Akşam yemeği için otelin yemek salonuna geçti ve bir çok tanıdık yüz görünce çok sevindi, selamlaşıp oturacakları masayı seçtiler. Kayan şalını omzuna yerleştiren eller ve o ses;
Merhaba Su bu ne güzel bir rastlantı dedi, Toprak ,Su kaskatı kalmış ama bir yandan da hızla çarpan yüreğinin görülmemesi için şalına iyice sarılarak merhaba Toprak dedi titreyen sesiyle. Ortak dostlarıydı herkes ve Toprak da buyur edildi masaya, hemen Suyun yanına oturdu Toprak.
Gece boyunca içtiler, sohbet ettiler ve şarkılara eşlik ettiler. Suyun dikkatini çeken bir yakınlığı vardı Toprağın bu gece, arada konuşma sırasında iki koluyla Suya sarılıyor, ona espriler yapıyor, bakışlarıyla kur yapıyordu. Gece epey ilerlemişti, herkes odalarına çekiliyordu iyi geceler dilekleri sunuldu ve ayrıldılar. Toprak odasına kadar Suya eşlik etti ve kapıya geldiklerinde İçeriye kadar girdi. Su şaşkın ve titriyordu, Rüzgar Suyu kolundan tutup kendine çekti ve dudaklarını kopartırcasına öpmeye başladı. Su karşı koymak istiyor ama hiçbir şey yapamıyordu. Birlikte sabahladılar.
Kapı sesine uyandı Su;
Kim o diye seslendi, Toprak hadi öğlen oldu kahvaltıya inmiyor musun dedi?
Tamam geliyorum diye cevap verdi Su.
Aynanın karşısındaydı ama başını kaldıramıyordu Su, yüzleşemiyordu kendiyle buna cesareti yoktu. Duşunu aldı ve giyinmeye başladı, hiçbir şey hissetmemişti seviştiklerinde, şaşkınlıktan sanırım diye düşündü.

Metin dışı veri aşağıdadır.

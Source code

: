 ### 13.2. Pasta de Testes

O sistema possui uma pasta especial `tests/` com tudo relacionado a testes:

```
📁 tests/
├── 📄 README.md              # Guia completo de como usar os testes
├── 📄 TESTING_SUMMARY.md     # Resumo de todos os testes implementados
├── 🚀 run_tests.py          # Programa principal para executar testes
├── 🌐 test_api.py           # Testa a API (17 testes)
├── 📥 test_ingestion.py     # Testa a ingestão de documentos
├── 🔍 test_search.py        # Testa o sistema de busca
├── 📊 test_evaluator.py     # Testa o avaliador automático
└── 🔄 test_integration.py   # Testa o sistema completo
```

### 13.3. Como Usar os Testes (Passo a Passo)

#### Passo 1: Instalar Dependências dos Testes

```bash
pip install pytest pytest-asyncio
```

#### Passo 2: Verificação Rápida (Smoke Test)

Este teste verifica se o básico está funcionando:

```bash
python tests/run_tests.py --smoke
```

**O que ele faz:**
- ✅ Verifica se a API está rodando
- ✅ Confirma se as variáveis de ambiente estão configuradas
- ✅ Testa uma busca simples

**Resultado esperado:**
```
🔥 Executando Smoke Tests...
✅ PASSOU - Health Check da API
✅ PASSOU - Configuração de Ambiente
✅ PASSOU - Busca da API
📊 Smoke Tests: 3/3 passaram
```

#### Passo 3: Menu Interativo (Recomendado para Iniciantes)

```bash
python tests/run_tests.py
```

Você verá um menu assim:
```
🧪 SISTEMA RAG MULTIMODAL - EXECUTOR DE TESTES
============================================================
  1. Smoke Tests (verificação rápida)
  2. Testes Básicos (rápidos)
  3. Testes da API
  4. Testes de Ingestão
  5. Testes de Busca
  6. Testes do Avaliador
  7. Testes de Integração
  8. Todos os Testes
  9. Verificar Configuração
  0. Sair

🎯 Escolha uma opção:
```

Kahvaltıya indiğinde sanki akşam sevişen onlar değilmiş gibi yine dostça hareket ediyordu Toprak, onu korumaya çalışan şefkatli bir kardeş gibi. Yoğun bir gündü, panel vesaire akşam olmuştu. Yine yemek salonunda güzel bir gece geçirdiler, danslarda eşlik etti ona Toprak. Bir ara hiç tanımadığı bir kadın geldi Suyun yanına resimlerinin ne kadar güzel olduğundan bahsetti ama araya şöyle bir uyarı da eklemeyi ihmal etmedi. Toprak beyle iyi dostsunuz sanırım , evet dercesine başıyla onayladı Su ve kadın devam etti ona dikkat edin o bir servet avcısı, kadınlara bu yüzden yaklaştığıyla ilgili çok söylenti var. Su her zamanki mağrur duruşuyla süzdü kadını tepeden tırnağa ve devam etti; siz bu mağdurlardan mısınız? Kadın şaşkın hayır tabiî ki dedi kızararak ve Su devam etti o halde yaptığınız çok çirkin, sizi dostum hakkında bu şekilde konuşmaktan men ederim dedi. Kadın allak bullak olan yüzüyle eteklerini tutarak uzaklaştı suyun yanından ve Su hınzır ama yüzüne çok yakışan gülümsemesiyle baktı kadının ardından.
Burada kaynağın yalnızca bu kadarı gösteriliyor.